Lobomycosis presents initially as a small rash, in the form of papules or lesions, which may itch or burn - but which in some cases do neither. It tends to grow and spread slowly, but it can cover a rather large area of skin given enough time.
Lobomycosis most often appears on hands, feet, face or torso - but in the right circumstances, it can appear in the member, presenting as a member rash. It is suspected that in such cases, this may come about from immersion of the member in fungal-infected water or, more rarely, from a man coming into contact with infected soil or vegetation. In either case, the manhood presumably has a cut through which the fungus enters the area and begins to grow. It is also possible that a thorn prick or an insect bite may open up the area for infection.

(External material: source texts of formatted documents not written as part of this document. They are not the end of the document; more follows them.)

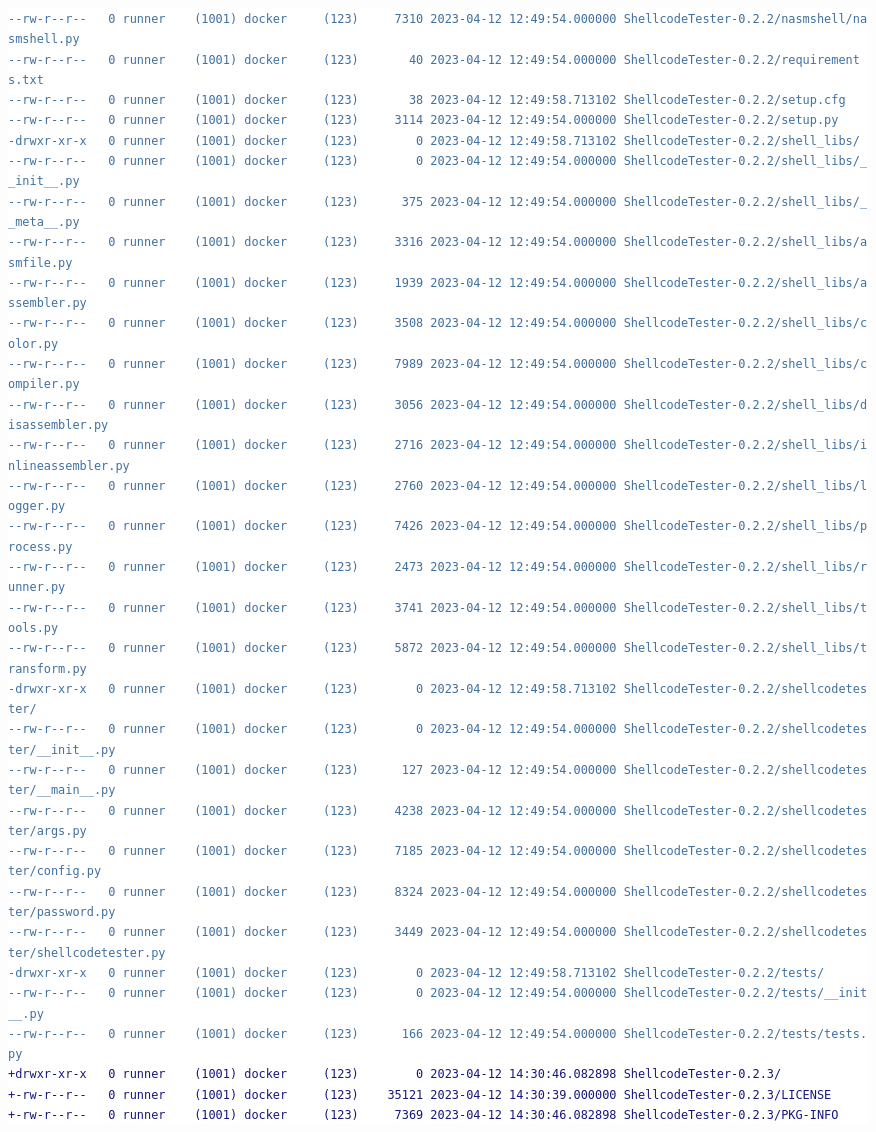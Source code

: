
 ```diff
--rw-r--r--   0 runner    (1001) docker     (123)     7310 2023-04-12 12:49:54.000000 ShellcodeTester-0.2.2/nasmshell/nasmshell.py
--rw-r--r--   0 runner    (1001) docker     (123)       40 2023-04-12 12:49:54.000000 ShellcodeTester-0.2.2/requirements.txt
--rw-r--r--   0 runner    (1001) docker     (123)       38 2023-04-12 12:49:58.713102 ShellcodeTester-0.2.2/setup.cfg
--rw-r--r--   0 runner    (1001) docker     (123)     3114 2023-04-12 12:49:54.000000 ShellcodeTester-0.2.2/setup.py
-drwxr-xr-x   0 runner    (1001) docker     (123)        0 2023-04-12 12:49:58.713102 ShellcodeTester-0.2.2/shell_libs/
--rw-r--r--   0 runner    (1001) docker     (123)        0 2023-04-12 12:49:54.000000 ShellcodeTester-0.2.2/shell_libs/__init__.py
--rw-r--r--   0 runner    (1001) docker     (123)      375 2023-04-12 12:49:54.000000 ShellcodeTester-0.2.2/shell_libs/__meta__.py
--rw-r--r--   0 runner    (1001) docker     (123)     3316 2023-04-12 12:49:54.000000 ShellcodeTester-0.2.2/shell_libs/asmfile.py
--rw-r--r--   0 runner    (1001) docker     (123)     1939 2023-04-12 12:49:54.000000 ShellcodeTester-0.2.2/shell_libs/assembler.py
--rw-r--r--   0 runner    (1001) docker     (123)     3508 2023-04-12 12:49:54.000000 ShellcodeTester-0.2.2/shell_libs/color.py
--rw-r--r--   0 runner    (1001) docker     (123)     7989 2023-04-12 12:49:54.000000 ShellcodeTester-0.2.2/shell_libs/compiler.py
--rw-r--r--   0 runner    (1001) docker     (123)     3056 2023-04-12 12:49:54.000000 ShellcodeTester-0.2.2/shell_libs/disassembler.py
--rw-r--r--   0 runner    (1001) docker     (123)     2716 2023-04-12 12:49:54.000000 ShellcodeTester-0.2.2/shell_libs/inlineassembler.py
--rw-r--r--   0 runner    (1001) docker     (123)     2760 2023-04-12 12:49:54.000000 ShellcodeTester-0.2.2/shell_libs/logger.py
--rw-r--r--   0 runner    (1001) docker     (123)     7426 2023-04-12 12:49:54.000000 ShellcodeTester-0.2.2/shell_libs/process.py
--rw-r--r--   0 runner    (1001) docker     (123)     2473 2023-04-12 12:49:54.000000 ShellcodeTester-0.2.2/shell_libs/runner.py
--rw-r--r--   0 runner    (1001) docker     (123)     3741 2023-04-12 12:49:54.000000 ShellcodeTester-0.2.2/shell_libs/tools.py
--rw-r--r--   0 runner    (1001) docker     (123)     5872 2023-04-12 12:49:54.000000 ShellcodeTester-0.2.2/shell_libs/transform.py
-drwxr-xr-x   0 runner    (1001) docker     (123)        0 2023-04-12 12:49:58.713102 ShellcodeTester-0.2.2/shellcodetester/
--rw-r--r--   0 runner    (1001) docker     (123)        0 2023-04-12 12:49:54.000000 ShellcodeTester-0.2.2/shellcodetester/__init__.py
--rw-r--r--   0 runner    (1001) docker     (123)      127 2023-04-12 12:49:54.000000 ShellcodeTester-0.2.2/shellcodetester/__main__.py
--rw-r--r--   0 runner    (1001) docker     (123)     4238 2023-04-12 12:49:54.000000 ShellcodeTester-0.2.2/shellcodetester/args.py
--rw-r--r--   0 runner    (1001) docker     (123)     7185 2023-04-12 12:49:54.000000 ShellcodeTester-0.2.2/shellcodetester/config.py
--rw-r--r--   0 runner    (1001) docker     (123)     8324 2023-04-12 12:49:54.000000 ShellcodeTester-0.2.2/shellcodetester/password.py
--rw-r--r--   0 runner    (1001) docker     (123)     3449 2023-04-12 12:49:54.000000 ShellcodeTester-0.2.2/shellcodetester/shellcodetester.py
-drwxr-xr-x   0 runner    (1001) docker     (123)        0 2023-04-12 12:49:58.713102 ShellcodeTester-0.2.2/tests/
--rw-r--r--   0 runner    (1001) docker     (123)        0 2023-04-12 12:49:54.000000 ShellcodeTester-0.2.2/tests/__init__.py
--rw-r--r--   0 runner    (1001) docker     (123)      166 2023-04-12 12:49:54.000000 ShellcodeTester-0.2.2/tests/tests.py
+drwxr-xr-x   0 runner    (1001) docker     (123)        0 2023-04-12 14:30:46.082898 ShellcodeTester-0.2.3/
+-rw-r--r--   0 runner    (1001) docker     (123)    35121 2023-04-12 14:30:39.000000 ShellcodeTester-0.2.3/LICENSE
+-rw-r--r--   0 runner    (1001) docker     (123)     7369 2023-04-12 14:30:46.082898 ShellcodeTester-0.2.3/PKG-INFO
```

Lobomycosis is a rare disorder, especially outside of South and Central America. In most instances, typical anti-fungal creams are ineffective against it; some doctors have reported success with medication known as clofazimine. More often, the lesions need to be removed. This can be done through typical surgical procedures involving cutting them off. It can also be achieved through cryosurgery (freezing them off) or electrosurgery.
Once removed, the lesions rarely come back, so this is one member rash that is not generally recurrent.
Lobomycosis (or almost any member rash) may leave manhood skin feeling sore or delicate, even after removal. Regular application of a top notch male organ health crème (health professionals recommend Man 1 Man Oil, which is clinically proven mild and safe for skin) can be a boost in helping the member skin heal more quickly. Since keeping the skin moisturized promotes manhood skin healing, the best option is a crème with a combination of both a high-end emollient (many prefer Shea butter) and a naturally occurring hydrator (such as vitamin E). Male organ skin also benefits from a potent antioxidant, such as alpha lipoic acid. This can help to eliminate excess free radicals which can damage the skin by encouraging oxidative stress.
Visit www.menshealthfirst.com for more information about treating common male organ health problems, including soreness, redness and loss of male organ sensation. John Dugan is a professional writer who specializes in men's health issues and is an ongoing contributing writer to numerous online web sites.